OCR’s findings indicated that BCBST failed to implement appropriate (1) administrative safeguards to adequately protect information remaining at the leased facility by not performing the required security evaluation in response to operational changes, and (2) physical safeguards by not having adequate facility access controls, according to the HHS press release.

The Corrective Action Plan

The CAP, which is incorporated into the Resolution Agreement, is in effective for 450 days beginning with the effective date of the CAP. Under the Corrective Action Obligations, BCBST must:

• Provide HHS copies of its current written privacy and security policies within 30 days of the effective date of the CAP for review and approval and make any changes recommended by HHS within 30 days of receiving them. The revised policies and procedures must be submitted to HHS for review and approval.
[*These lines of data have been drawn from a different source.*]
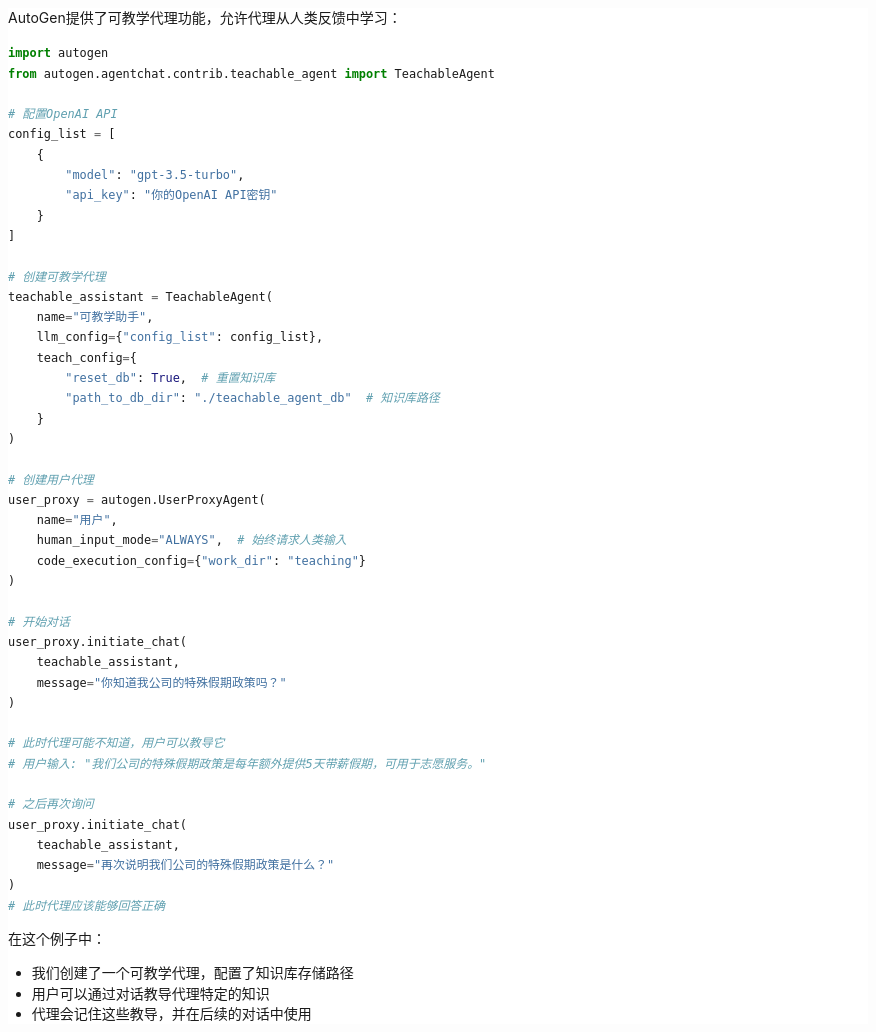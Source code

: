 AutoGen提供了可教学代理功能，允许代理从人类反馈中学习：

```python
import autogen
from autogen.agentchat.contrib.teachable_agent import TeachableAgent

# 配置OpenAI API
config_list = [
    {
        "model": "gpt-3.5-turbo",
        "api_key": "你的OpenAI API密钥"
    }
]

# 创建可教学代理
teachable_assistant = TeachableAgent(
    name="可教学助手",
    llm_config={"config_list": config_list},
    teach_config={
        "reset_db": True,  # 重置知识库
        "path_to_db_dir": "./teachable_agent_db"  # 知识库路径
    }
)

# 创建用户代理
user_proxy = autogen.UserProxyAgent(
    name="用户",
    human_input_mode="ALWAYS",  # 始终请求人类输入
    code_execution_config={"work_dir": "teaching"}
)

# 开始对话
user_proxy.initiate_chat(
    teachable_assistant,
    message="你知道我公司的特殊假期政策吗？"
)

# 此时代理可能不知道，用户可以教导它
# 用户输入: "我们公司的特殊假期政策是每年额外提供5天带薪假期，可用于志愿服务。"

# 之后再次询问
user_proxy.initiate_chat(
    teachable_assistant,
    message="再次说明我们公司的特殊假期政策是什么？"
)
# 此时代理应该能够回答正确
```

在这个例子中：
- 我们创建了一个可教学代理，配置了知识库存储路径
- 用户可以通过对话教导代理特定的知识
- 代理会记住这些教导，并在后续的对话中使用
• Provide evidence that it has implemented the policies and procedures after receiving HHS’ approval,

• Include in its policies and procedures (1) risk assessments of potential risks and vulnerabilities, (2) a risk management plan, (3) facility access controls and a facility security plan, and (4) physical safeguards governing the storage of electronic storage media containing electronic PHI (ePHI).

• Distribute and provide evidence that it has distributed the policies and procedures to all members of the workforce who have access to BCBST’s ePHI and obtain a written or electronic certification form from those members stating that the member has read, understands, and will abide by the policies and procedures.
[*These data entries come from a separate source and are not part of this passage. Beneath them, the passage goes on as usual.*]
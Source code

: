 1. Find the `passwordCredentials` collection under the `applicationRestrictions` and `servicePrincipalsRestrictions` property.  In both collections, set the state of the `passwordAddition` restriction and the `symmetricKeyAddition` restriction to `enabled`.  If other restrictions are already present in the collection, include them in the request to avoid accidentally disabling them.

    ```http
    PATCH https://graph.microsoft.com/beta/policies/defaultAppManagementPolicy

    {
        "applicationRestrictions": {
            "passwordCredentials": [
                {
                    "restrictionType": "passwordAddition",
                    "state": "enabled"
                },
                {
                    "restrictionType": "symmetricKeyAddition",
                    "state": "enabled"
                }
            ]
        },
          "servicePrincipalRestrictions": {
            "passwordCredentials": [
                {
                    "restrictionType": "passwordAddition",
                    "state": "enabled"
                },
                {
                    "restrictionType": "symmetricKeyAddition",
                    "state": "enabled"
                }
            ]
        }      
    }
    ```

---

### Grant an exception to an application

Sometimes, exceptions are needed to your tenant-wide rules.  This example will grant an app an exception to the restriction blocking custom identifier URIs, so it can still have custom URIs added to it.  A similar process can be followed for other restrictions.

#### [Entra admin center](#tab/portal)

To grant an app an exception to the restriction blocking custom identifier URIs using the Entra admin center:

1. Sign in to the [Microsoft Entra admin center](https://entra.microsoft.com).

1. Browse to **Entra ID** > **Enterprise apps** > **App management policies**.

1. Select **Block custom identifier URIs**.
• Report to HHS employee violations of the policies and procedures.

• Provide training to all members of the workforce who have access to ePHI as well as new members of the workforce and require those who attend training to certify, in writing or in electronic form, that he or she has received the required training and specify the date training was completed.

• Conduct two monitor reviews at designated times under the direction of the Chief Privacy Officer or his or her designee to: (1) validate that random samples of members of the workforce are familiar and complying with the policies and procedures; (2) ensure electronic storage media and portable devices containing ePHI are secured in compliance with the policies and procedures; (3) identify any risks to ePHI, recommend steps to reduce risks, and (4) confirm implementation of risk management steps.

• Submit Biannual Reports to HHS, and

• Comply with the document retention requirements set forth in the CAP for inspection and copying all documents and records relating to compliance with this CAP for three (3) years.

BCBST and OCR Responses

Tena Roberson, deputy general counsel and chief privacy officer for BCBST said that “[s]ince the theft, [BCBST has] worked diligently to restore the trust of our members by demonstrating our full commitment to limiting their risks from this misdeed and making significant investments to ensure their information is safe at all times.”  The company’s response to the crime included the encryption of all its at-rest data—a voluntary effort that goes above and beyond current industry standards. In total, the company has spent nearly $17 million in investigation, notification and protection efforts, according to the BCBST media release.  Roberson also said that BCBST appreciates “working with HHS, the Office of Civil Rights and CMS and specifically their guidance on administrative, physical and technical standards throughout this process.”

OCR Director Leon Rodriguez noted that “This settlement sends an important message that OCR expects health plans and health care providers to have in place a carefully designed, delivered, and monitored HIPAA compliance program. The HITECH Breach Notification Rule is an important enforcement tool and OCR will continue to vigorously protect patients’ right to private and secure health information.”